Pictures paired with source code:
###
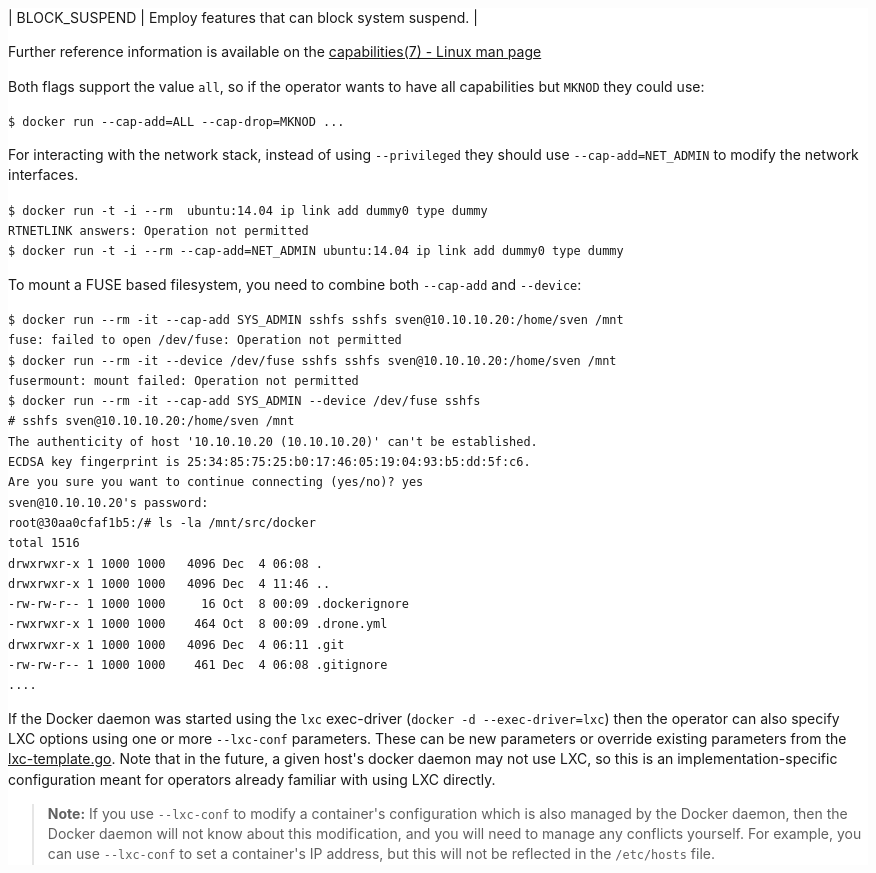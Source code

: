| BLOCK_SUSPEND | Employ features that can block system suspend. |

Further reference information is available on the [capabilities(7) - Linux man page](http://linux.die.net/man/7/capabilities)

Both flags support the value `all`, so if the
operator wants to have all capabilities but `MKNOD` they could use:

    $ docker run --cap-add=ALL --cap-drop=MKNOD ...

For interacting with the network stack, instead of using `--privileged` they
should use `--cap-add=NET_ADMIN` to modify the network interfaces.

    $ docker run -t -i --rm  ubuntu:14.04 ip link add dummy0 type dummy
    RTNETLINK answers: Operation not permitted
    $ docker run -t -i --rm --cap-add=NET_ADMIN ubuntu:14.04 ip link add dummy0 type dummy

To mount a FUSE based filesystem, you need to combine both `--cap-add` and
`--device`:

    $ docker run --rm -it --cap-add SYS_ADMIN sshfs sshfs sven@10.10.10.20:/home/sven /mnt
    fuse: failed to open /dev/fuse: Operation not permitted
    $ docker run --rm -it --device /dev/fuse sshfs sshfs sven@10.10.10.20:/home/sven /mnt
    fusermount: mount failed: Operation not permitted
    $ docker run --rm -it --cap-add SYS_ADMIN --device /dev/fuse sshfs
    # sshfs sven@10.10.10.20:/home/sven /mnt
    The authenticity of host '10.10.10.20 (10.10.10.20)' can't be established.
    ECDSA key fingerprint is 25:34:85:75:25:b0:17:46:05:19:04:93:b5:dd:5f:c6.
    Are you sure you want to continue connecting (yes/no)? yes
    sven@10.10.10.20's password:
    root@30aa0cfaf1b5:/# ls -la /mnt/src/docker
    total 1516
    drwxrwxr-x 1 1000 1000   4096 Dec  4 06:08 .
    drwxrwxr-x 1 1000 1000   4096 Dec  4 11:46 ..
    -rw-rw-r-- 1 1000 1000     16 Oct  8 00:09 .dockerignore
    -rwxrwxr-x 1 1000 1000    464 Oct  8 00:09 .drone.yml
    drwxrwxr-x 1 1000 1000   4096 Dec  4 06:11 .git
    -rw-rw-r-- 1 1000 1000    461 Dec  4 06:08 .gitignore
    ....


If the Docker daemon was started using the `lxc` exec-driver
(`docker -d --exec-driver=lxc`) then the operator can also specify LXC options
using one or more `--lxc-conf` parameters. These can be new parameters or
override existing parameters from the [lxc-template.go](
https://github.com/docker/docker/blob/master/daemon/execdriver/lxc/lxc_template.go).
Note that in the future, a given host's docker daemon may not use LXC, so this
is an implementation-specific configuration meant for operators already
familiar with using LXC directly.

> **Note:**
> If you use `--lxc-conf` to modify a container's configuration which is also
> managed by the Docker daemon, then the Docker daemon will not know about this
> modification, and you will need to manage any conflicts yourself. For example,
> you can use `--lxc-conf` to set a container's IP address, but this will not be
> reflected in the `/etc/hosts` file.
###
# AIM OF THE TASK
Reproduce each line above that contains "configuration".

# SOLUTION FOR THIS PROBLEM
is an implementation-specific configuration meant for operators already
> If you use `--lxc-conf` to modify a container's configuration which is also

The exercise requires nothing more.